One of the more flexible aspects of a Simple IRA is that you can elect to contribute based either on a percentage of income or on a flat dollar amount. However, if you have any employees at all, you will generally be required, as an employer, to provide a matching contribution on a dollar-for-dollar basis equal up to 3% of their wages. Alternatively, you can contribute 2 percent of each eligible employee’s compensation (up to that percentage of $275,000 for 2018 and $280,000 for 2019) whether or not the employee contributes.
If you have a small freelancing gig and never plan to hire employees, this shouldn’t be a problem.
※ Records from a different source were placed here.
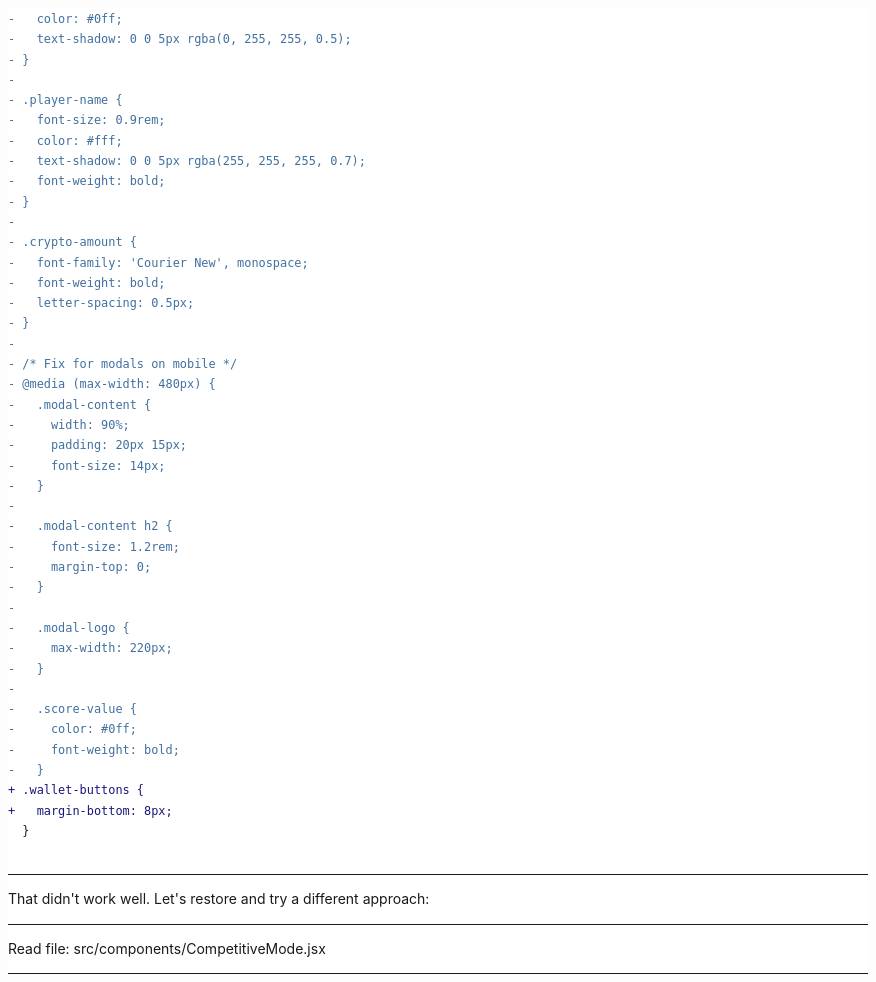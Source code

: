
 ```diff
-   color: #0ff;
-   text-shadow: 0 0 5px rgba(0, 255, 255, 0.5);
- }
- 
- .player-name {
-   font-size: 0.9rem;
-   color: #fff;
-   text-shadow: 0 0 5px rgba(255, 255, 255, 0.7);
-   font-weight: bold;
- }
- 
- .crypto-amount {
-   font-family: 'Courier New', monospace;
-   font-weight: bold;
-   letter-spacing: 0.5px;
- }
- 
- /* Fix for modals on mobile */
- @media (max-width: 480px) {
-   .modal-content {
-     width: 90%;
-     padding: 20px 15px;
-     font-size: 14px;
-   }
-   
-   .modal-content h2 {
-     font-size: 1.2rem;
-     margin-top: 0;
-   }
-   
-   .modal-logo {
-     max-width: 220px;
-   }
-   
-   .score-value {
-     color: #0ff;
-     font-weight: bold;
-   }
+ .wallet-buttons {
+   margin-bottom: 8px;
  }
  
```

---

That didn't work well. Let's restore and try a different approach:

---

Read file: src/components/CompetitiveMode.jsx

---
One caveat: Simple IRAs generally require that you earn $5,000, so if your side income is minimal, this plan may not work for you.
4. SEP IRA
This is one of the simplest retirement plans to set up and only requires $600 in income to participate. As a self-employed businessperson, you can contribute the lesser of up to 25 percent of your earnings up to a maximum of $55,000 for 2018 and $56,000 in 2019. The contribution must come from business income, but if you earn that much you could set aside $55,000 in a SEP IRA and an additional $5,500 in a Roth IRA for a total of $60,500 set aside for retirement in 2018. In 2019, the figures rise to $56,000 plus $6,000, for a total of $62,000. Special rules apply for sole proprietors so be sure that you check these general figures carefully with an accountant or tax attorney.
You can have a SEP even if you’re covered by a defined contribution plan—usually a 401(k)—on your full-time job.
Since 401(k) employee contributions top out, for 2018, at $18,500 ($24,500 if you’re 50 or older)—and IRAs and Roth IRAs at $5,500 ($6,500 if you’re 50 or over)—you should have plenty of room to accommodate the SEP contribution. In 2019, the top figures are $19,000 for 401(k) employee contributions ($25,000 if you’re 50+) and $6,000 for IRAs ($7,000 for 50+).
5. Solo 401(k)
A Solo 401(k)—the IRS calls it a one-participant 401(k)—is a bit more complicated to set up, and you have to be sure you qualify. You must own a business (whether sole proprietor, S Corp, and so on), and you can only set aside money for you, your spouse and a partner in the partnership. If you have part-time employees who work more than 1,000 hours in a year, you cannot use this account.
However, if you meet the requirements, you can put back a lot of money for retirement. Solo 401(k)s have the same contribution limit as a traditional 401(k)—$18,500 in 2018, $19,000 in 2019—plus, as the employer you can kick in an additional 25 percent of your pay based on your W2 wages. The total amount you set aside for retirement with a Solo 401(k) can’t be more than $55,000 in 2018 and $56,000 in 2019 ($59,000/$60,000 if you’re eligible for the $6,000 401(k) catch-up contribution).
Don’t Waste Time
If you have a side business, are you taking advantage of any of these plans to enhance your current retirement plans? If you aren’t, now’s the time to start.